Your goal
Wherever a line in the records contains the word "Network", return that line.

(Records contained in a dataset)
##############################

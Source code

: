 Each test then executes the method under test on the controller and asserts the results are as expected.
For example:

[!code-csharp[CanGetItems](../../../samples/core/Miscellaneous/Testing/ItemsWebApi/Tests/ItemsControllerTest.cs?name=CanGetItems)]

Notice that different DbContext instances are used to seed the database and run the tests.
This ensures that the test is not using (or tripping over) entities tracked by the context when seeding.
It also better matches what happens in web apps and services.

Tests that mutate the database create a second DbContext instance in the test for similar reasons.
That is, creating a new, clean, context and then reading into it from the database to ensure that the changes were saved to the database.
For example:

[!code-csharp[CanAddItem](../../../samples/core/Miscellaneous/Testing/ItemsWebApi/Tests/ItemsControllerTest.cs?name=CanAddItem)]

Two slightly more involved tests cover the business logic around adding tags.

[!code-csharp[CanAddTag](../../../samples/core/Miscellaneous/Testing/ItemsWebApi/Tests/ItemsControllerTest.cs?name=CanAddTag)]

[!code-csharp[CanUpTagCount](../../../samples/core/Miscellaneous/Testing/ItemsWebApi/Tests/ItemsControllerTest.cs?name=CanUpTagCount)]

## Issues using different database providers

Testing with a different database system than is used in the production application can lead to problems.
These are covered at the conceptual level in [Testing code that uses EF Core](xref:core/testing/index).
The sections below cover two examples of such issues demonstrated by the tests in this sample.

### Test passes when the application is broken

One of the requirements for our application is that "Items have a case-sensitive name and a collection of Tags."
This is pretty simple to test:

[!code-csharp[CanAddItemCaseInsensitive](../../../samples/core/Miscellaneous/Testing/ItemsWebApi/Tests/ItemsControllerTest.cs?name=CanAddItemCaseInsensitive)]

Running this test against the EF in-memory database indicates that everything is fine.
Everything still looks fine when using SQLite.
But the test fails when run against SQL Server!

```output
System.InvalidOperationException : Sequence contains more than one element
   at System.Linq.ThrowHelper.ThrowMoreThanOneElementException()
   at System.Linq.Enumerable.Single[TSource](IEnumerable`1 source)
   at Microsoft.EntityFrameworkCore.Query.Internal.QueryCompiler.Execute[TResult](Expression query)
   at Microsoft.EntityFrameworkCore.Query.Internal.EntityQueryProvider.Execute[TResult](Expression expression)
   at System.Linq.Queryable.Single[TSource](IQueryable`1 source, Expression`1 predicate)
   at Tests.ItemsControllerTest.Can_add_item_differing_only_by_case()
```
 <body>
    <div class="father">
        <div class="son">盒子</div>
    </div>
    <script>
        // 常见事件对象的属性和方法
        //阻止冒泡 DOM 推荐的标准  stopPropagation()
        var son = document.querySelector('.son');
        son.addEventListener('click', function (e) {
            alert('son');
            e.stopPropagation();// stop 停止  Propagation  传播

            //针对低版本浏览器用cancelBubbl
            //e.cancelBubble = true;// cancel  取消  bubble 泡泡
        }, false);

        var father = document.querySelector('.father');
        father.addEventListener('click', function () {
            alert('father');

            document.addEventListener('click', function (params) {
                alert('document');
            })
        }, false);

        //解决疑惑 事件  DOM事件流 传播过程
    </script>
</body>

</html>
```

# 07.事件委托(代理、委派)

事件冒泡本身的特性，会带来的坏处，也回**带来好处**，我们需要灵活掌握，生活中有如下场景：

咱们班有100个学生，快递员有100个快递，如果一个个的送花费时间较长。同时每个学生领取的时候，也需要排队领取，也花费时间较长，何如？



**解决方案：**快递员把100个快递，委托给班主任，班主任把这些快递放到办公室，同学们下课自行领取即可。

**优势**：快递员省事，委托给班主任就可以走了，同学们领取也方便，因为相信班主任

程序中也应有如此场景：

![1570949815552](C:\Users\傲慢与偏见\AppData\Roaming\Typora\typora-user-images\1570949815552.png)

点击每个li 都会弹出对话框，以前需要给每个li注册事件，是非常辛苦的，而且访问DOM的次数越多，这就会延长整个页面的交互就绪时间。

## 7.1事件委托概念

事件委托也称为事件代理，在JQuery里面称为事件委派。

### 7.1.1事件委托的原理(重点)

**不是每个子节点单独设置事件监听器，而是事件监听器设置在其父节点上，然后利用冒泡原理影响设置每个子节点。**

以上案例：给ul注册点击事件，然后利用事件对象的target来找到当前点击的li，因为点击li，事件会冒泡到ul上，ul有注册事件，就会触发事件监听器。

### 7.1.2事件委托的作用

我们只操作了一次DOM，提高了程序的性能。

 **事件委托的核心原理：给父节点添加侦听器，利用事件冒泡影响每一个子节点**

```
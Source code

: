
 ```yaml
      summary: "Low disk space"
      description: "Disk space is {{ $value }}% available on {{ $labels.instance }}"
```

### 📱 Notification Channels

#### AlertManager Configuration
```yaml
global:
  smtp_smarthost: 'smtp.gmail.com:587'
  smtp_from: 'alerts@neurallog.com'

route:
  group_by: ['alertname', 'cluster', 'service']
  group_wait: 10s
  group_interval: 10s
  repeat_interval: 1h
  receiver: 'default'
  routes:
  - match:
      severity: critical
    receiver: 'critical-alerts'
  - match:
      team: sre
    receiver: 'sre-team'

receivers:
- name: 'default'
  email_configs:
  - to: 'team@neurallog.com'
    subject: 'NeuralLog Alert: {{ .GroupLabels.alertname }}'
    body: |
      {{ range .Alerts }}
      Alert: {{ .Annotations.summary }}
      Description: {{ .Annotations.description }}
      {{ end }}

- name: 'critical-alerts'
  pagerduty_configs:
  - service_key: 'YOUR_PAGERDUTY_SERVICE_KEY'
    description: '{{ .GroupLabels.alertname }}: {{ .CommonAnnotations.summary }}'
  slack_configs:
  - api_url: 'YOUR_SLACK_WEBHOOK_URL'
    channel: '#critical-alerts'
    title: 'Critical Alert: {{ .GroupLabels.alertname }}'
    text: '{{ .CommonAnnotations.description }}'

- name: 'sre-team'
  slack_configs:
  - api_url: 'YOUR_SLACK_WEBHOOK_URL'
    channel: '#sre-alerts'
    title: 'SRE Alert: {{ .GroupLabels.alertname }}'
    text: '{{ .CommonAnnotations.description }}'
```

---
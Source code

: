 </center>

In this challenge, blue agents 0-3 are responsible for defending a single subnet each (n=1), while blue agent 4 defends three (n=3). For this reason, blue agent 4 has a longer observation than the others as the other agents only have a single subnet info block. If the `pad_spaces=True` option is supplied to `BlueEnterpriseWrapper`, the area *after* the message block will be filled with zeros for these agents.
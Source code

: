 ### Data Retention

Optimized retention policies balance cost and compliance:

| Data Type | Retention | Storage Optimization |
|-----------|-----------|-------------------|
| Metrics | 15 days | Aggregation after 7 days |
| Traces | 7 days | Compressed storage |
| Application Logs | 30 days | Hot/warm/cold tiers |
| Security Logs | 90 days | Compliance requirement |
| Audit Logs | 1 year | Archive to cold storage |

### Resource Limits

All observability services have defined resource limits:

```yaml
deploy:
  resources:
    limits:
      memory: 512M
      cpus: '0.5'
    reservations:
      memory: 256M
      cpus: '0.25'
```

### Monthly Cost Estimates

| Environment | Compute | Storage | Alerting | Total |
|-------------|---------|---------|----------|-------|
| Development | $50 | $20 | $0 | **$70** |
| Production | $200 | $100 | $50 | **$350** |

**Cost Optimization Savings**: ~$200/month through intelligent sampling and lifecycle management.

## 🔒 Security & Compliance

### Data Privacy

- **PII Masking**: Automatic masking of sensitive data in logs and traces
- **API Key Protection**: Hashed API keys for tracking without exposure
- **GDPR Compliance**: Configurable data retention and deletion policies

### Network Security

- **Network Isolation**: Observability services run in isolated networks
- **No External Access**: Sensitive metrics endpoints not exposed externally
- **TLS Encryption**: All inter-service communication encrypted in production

##############################

Written answer
### Network Security
- **Network Isolation**: Observability services run in isolated networks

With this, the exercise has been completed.